Learning the advantages and disadvantages of long-term and short-term investing will help you clearly choose which or what kind of combination of the two is a better fit for your portfolio.
Putting it simply, short-term investment is when you hold any asset for less than a year. This time period could be days, weeks, or months. Meanwhile, long-term investment is when you hold an asset for at least 7-10 years. It aims to fulfill long-term goals like retirement, buying a house, college, etc.
Even though you get your money earlier in short-term investments, market analysts suggest that it is important for an investor to do proper research and decide their goals before choosing one or the other. What is preferred by one investor may not be the right choice for another. The decision should be in sync with your overall investment aims and you must take into account how much risk you are willing to take.
Let's understand these two better:
Long-term investments are generally in assets that you plan to keep for a while. Such investments are mostly common for retirement accounts, real estate investments, college funds, etc. They provide a good opportunity for growth over a significant period of time. These options grow at a stable and consistent rate, give you enough time to recover any losses that happen along the way and still reap results.
However, you must note that in this kind of investment you cannot access the money you invest for a long period of time. Hence, you must invest only the cash you can spare for such periods.
long-term investments are generally assets like stocks and real estate that you plan to keep for a while. They provide opportunities for growth in your portfolio because you know you won’t access the money for a significant period of time.
These are the investments you plan to use for a shorter period to fulfill your financial goals. Investors using this strategy generally use the volatility in the markets for near-term gains. Like long-term investment, most investment options can be also used in the short term like stocks, mutual funds, ETFs, bonds, etc. It is mostly used for assets that are very liquid and can be sold quickly.
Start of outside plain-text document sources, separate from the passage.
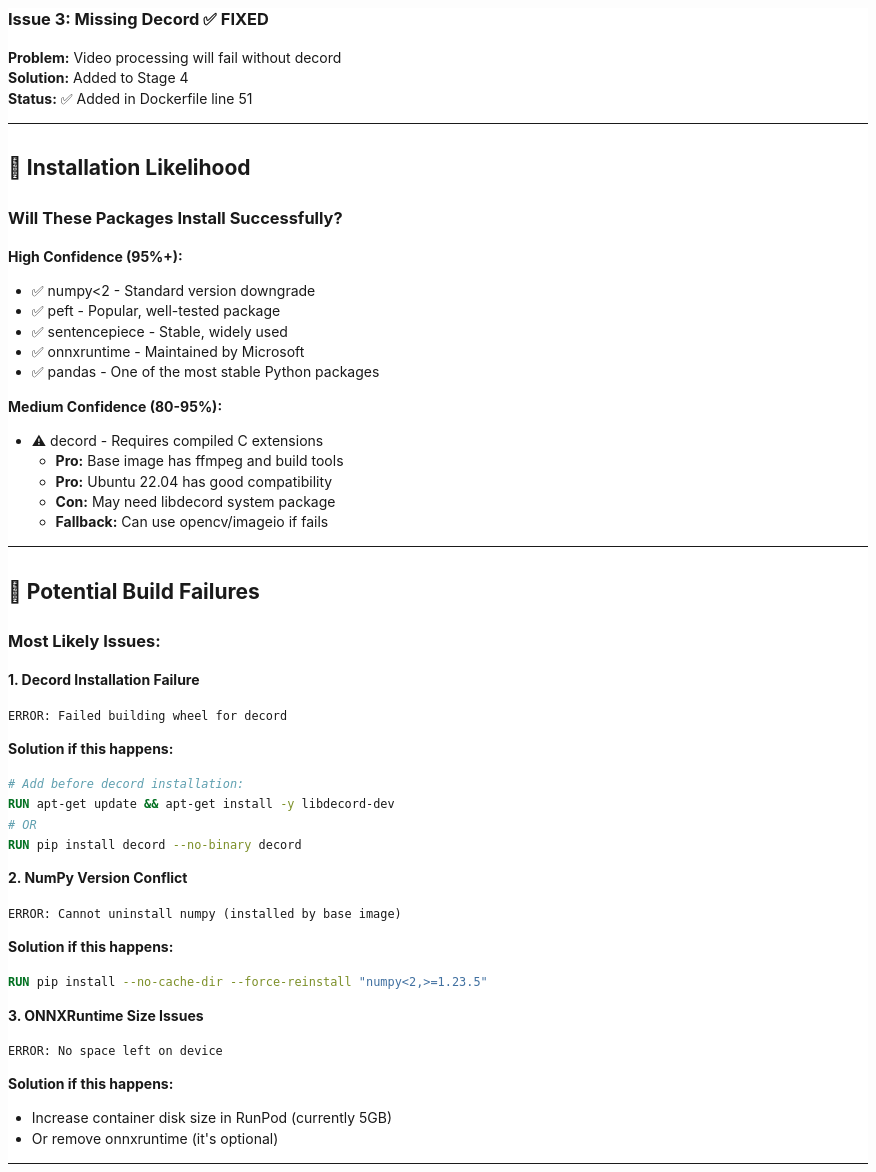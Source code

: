 ### Issue 3: Missing Decord ✅ FIXED
**Problem:** Video processing will fail without decord  
**Solution:** Added to Stage 4  
**Status:** ✅ Added in Dockerfile line 51

---

## 🎯 Installation Likelihood

### Will These Packages Install Successfully?

**High Confidence (95%+):**
- ✅ numpy<2 - Standard version downgrade
- ✅ peft - Popular, well-tested package
- ✅ sentencepiece - Stable, widely used
- ✅ onnxruntime - Maintained by Microsoft
- ✅ pandas - One of the most stable Python packages

**Medium Confidence (80-95%):**
- ⚠️ decord - Requires compiled C extensions
  - **Pro:** Base image has ffmpeg and build tools
  - **Pro:** Ubuntu 22.04 has good compatibility
  - **Con:** May need libdecord system package
  - **Fallback:** Can use opencv/imageio if fails

---

## 🚨 Potential Build Failures

### Most Likely Issues:

**1. Decord Installation Failure**
```
ERROR: Failed building wheel for decord
```
**Solution if this happens:**
```dockerfile
# Add before decord installation:
RUN apt-get update && apt-get install -y libdecord-dev
# OR
RUN pip install decord --no-binary decord
```

**2. NumPy Version Conflict**
```
ERROR: Cannot uninstall numpy (installed by base image)
```
**Solution if this happens:**
```dockerfile
RUN pip install --no-cache-dir --force-reinstall "numpy<2,>=1.23.5"
```

**3. ONNXRuntime Size Issues**
```
ERROR: No space left on device
```
**Solution if this happens:**
- Increase container disk size in RunPod (currently 5GB)
- Or remove onnxruntime (it's optional)

---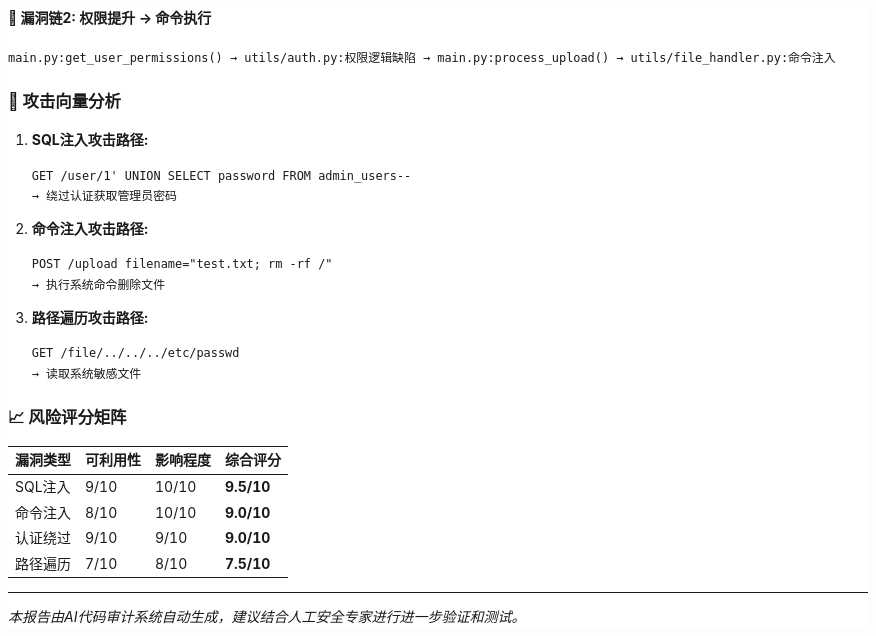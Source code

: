 #### 🔗 漏洞链2: 权限提升 → 命令执行
```
main.py:get_user_permissions() → utils/auth.py:权限逻辑缺陷 → main.py:process_upload() → utils/file_handler.py:命令注入
```

### 🎯 攻击向量分析

1. **SQL注入攻击路径:**
   ```
   GET /user/1' UNION SELECT password FROM admin_users--
   → 绕过认证获取管理员密码
   ```

2. **命令注入攻击路径:**
   ```
   POST /upload filename="test.txt; rm -rf /"
   → 执行系统命令删除文件
   ```

3. **路径遍历攻击路径:**
   ```
   GET /file/../../../etc/passwd
   → 读取系统敏感文件
   ```

### 📈 风险评分矩阵

| 漏洞类型 | 可利用性 | 影响程度 | 综合评分 |
|---------|---------|---------|---------|
| SQL注入 | 9/10 | 10/10 | **9.5/10** |
| 命令注入 | 8/10 | 10/10 | **9.0/10** |
| 认证绕过 | 9/10 | 9/10 | **9.0/10** |
| 路径遍历 | 7/10 | 8/10 | **7.5/10** |

---

*本报告由AI代码审计系统自动生成，建议结合人工安全专家进行进一步验证和测试。*
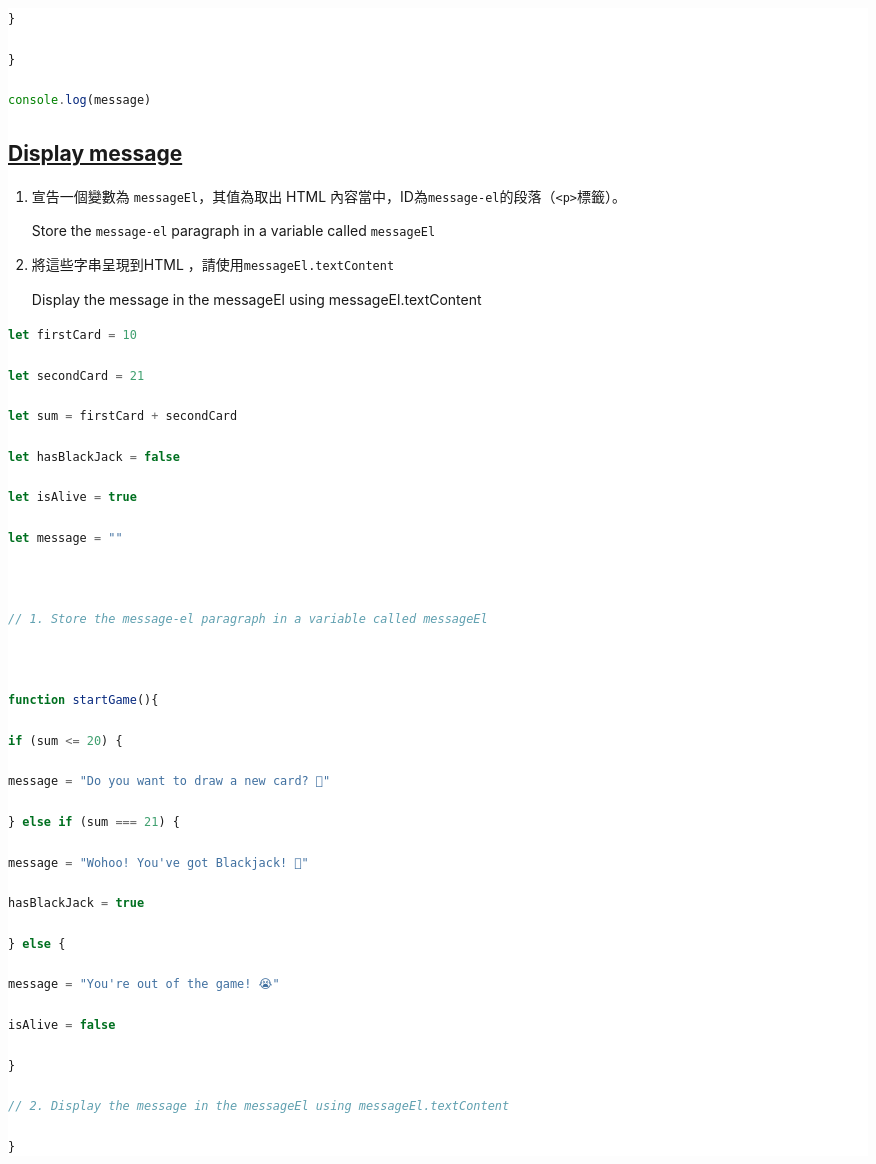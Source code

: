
 ```js
}

}

console.log(message)
```






## [Display message](https://youtu.be/jS4aFq5-91M?t=7873)



1. 宣告一個變數為 `messageEl`，其值為取出 HTML 內容當中，ID為`message-el`的段落（`<p>`標籤）。

   Store the `message-el` paragraph in a variable called `messageEl`


2. 將這些字串呈現到HTML ，請使用`messageEl.textContent`

   Display the message in the messageEl using messageEl.textContent

```js
let firstCard = 10

let secondCard = 21

let sum = firstCard + secondCard

let hasBlackJack = false

let isAlive = true

let message = ""

  

// 1. Store the message-el paragraph in a variable called messageEl

  

function startGame(){

if (sum <= 20) {

message = "Do you want to draw a new card? 🙂"

} else if (sum === 21) {

message = "Wohoo! You've got Blackjack! 🥳"

hasBlackJack = true

} else {

message = "You're out of the game! 😭"

isAlive = false

}

// 2. Display the message in the messageEl using messageEl.textContent

}
```
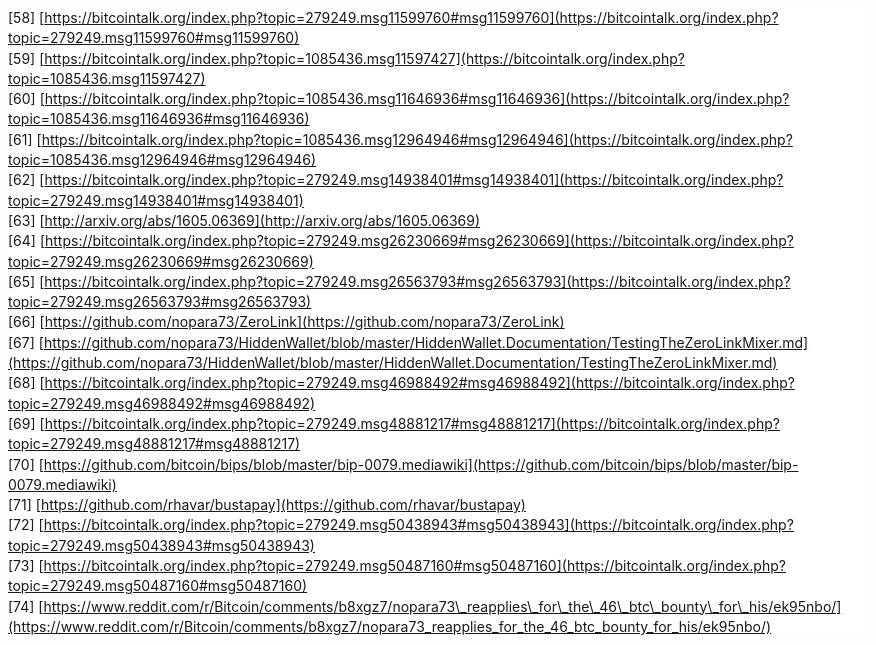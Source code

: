 \[58\] [https://bitcointalk.org/index.php?topic=279249.msg11599760#msg11599760](https://bitcointalk.org/index.php?topic=279249.msg11599760#msg11599760)  
\[59\] [https://bitcointalk.org/index.php?topic=1085436.msg11597427](https://bitcointalk.org/index.php?topic=1085436.msg11597427)  
\[60\] [https://bitcointalk.org/index.php?topic=1085436.msg11646936#msg11646936](https://bitcointalk.org/index.php?topic=1085436.msg11646936#msg11646936)  
\[61\] [https://bitcointalk.org/index.php?topic=1085436.msg12964946#msg12964946](https://bitcointalk.org/index.php?topic=1085436.msg12964946#msg12964946)  
\[62\] [https://bitcointalk.org/index.php?topic=279249.msg14938401#msg14938401](https://bitcointalk.org/index.php?topic=279249.msg14938401#msg14938401)  
\[63\] [http://arxiv.org/abs/1605.06369](http://arxiv.org/abs/1605.06369)  
\[64\] [https://bitcointalk.org/index.php?topic=279249.msg26230669#msg26230669](https://bitcointalk.org/index.php?topic=279249.msg26230669#msg26230669)  
\[65\] [https://bitcointalk.org/index.php?topic=279249.msg26563793#msg26563793](https://bitcointalk.org/index.php?topic=279249.msg26563793#msg26563793)  
\[66\] [https://github.com/nopara73/ZeroLink](https://github.com/nopara73/ZeroLink)  
\[67\] [https://github.com/nopara73/HiddenWallet/blob/master/HiddenWallet.Documentation/TestingTheZeroLinkMixer.md](https://github.com/nopara73/HiddenWallet/blob/master/HiddenWallet.Documentation/TestingTheZeroLinkMixer.md)  
\[68\] [https://bitcointalk.org/index.php?topic=279249.msg46988492#msg46988492](https://bitcointalk.org/index.php?topic=279249.msg46988492#msg46988492)  
\[69\] [https://bitcointalk.org/index.php?topic=279249.msg48881217#msg48881217](https://bitcointalk.org/index.php?topic=279249.msg48881217#msg48881217)  
\[70\] [https://github.com/bitcoin/bips/blob/master/bip-0079.mediawiki](https://github.com/bitcoin/bips/blob/master/bip-0079.mediawiki)  
\[71\] [https://github.com/rhavar/bustapay](https://github.com/rhavar/bustapay)  
\[72\] [https://bitcointalk.org/index.php?topic=279249.msg50438943#msg50438943](https://bitcointalk.org/index.php?topic=279249.msg50438943#msg50438943)  
\[73\] [https://bitcointalk.org/index.php?topic=279249.msg50487160#msg50487160](https://bitcointalk.org/index.php?topic=279249.msg50487160#msg50487160)  
\[74\] [https://www.reddit.com/r/Bitcoin/comments/b8xgz7/nopara73\_reapplies\_for\_the\_46\_btc\_bounty\_for\_his/ek95nbo/](https://www.reddit.com/r/Bitcoin/comments/b8xgz7/nopara73_reapplies_for_the_46_btc_bounty_for_his/ek95nbo/)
These assets are typically volatile and preferred by investors with a higher risk appetite. Such investors also have a good technical knowledge of the equity markets to help them make the right call at the right time. While it can give great returns, the strategy can also lead to steep losses in case of the wrong call. Further, investors can miss out on gains, if the price of the asset rises later.
When to use
There are certain times when long-term investments make more sense than short-term investments and sometimes when the vice-versa is true. Long-term investments are generally preferred if you are saving for retirement or a future goal when you need a corpus after say 10 years for a college fund or to buy a house. It also helps you protect against inflation. Meanwhile, short-term investments are used when an investor needs cash in the near future. He/she bet on the market movements, technically analyses the stocks and invests. Mostly, intraday traders and active investors often prefer short-term investments.
Short-term investments tend to be more volatile than long-term investments. They rely on market fluctuations to make a profit. While long-term investors can sit through the volatility and wait for their investment to recover.
Short-term investments are generally riskier because of the fact that they do not have time to make up for losses. Hence the investors may look for safer options like bonds to put in their money. Meanwhile, investors can take more risk in long-term investment options.
Passive investors generally prefer long-term investment while active investors like short-term investment. Intraday traders usually depend on market fluctuations to make a profit.
Long-term traders are known to get better returns than short-term traders. The main aim of short-term trading is the preservation of capital or outperforming markets in a short period of time which could be affected by global and local trends. Meanwhile, for long-term traders, it is only about growth. And since the interest gets compounded over the years, the returns are higher.
Now that we know when and how to choose long-term or short-term trading options, it will be easier to find which one perfectly fits your portfolio. An investor can have only short-term assets or any long-term assets as well as a mixture of both depending on your financial goals.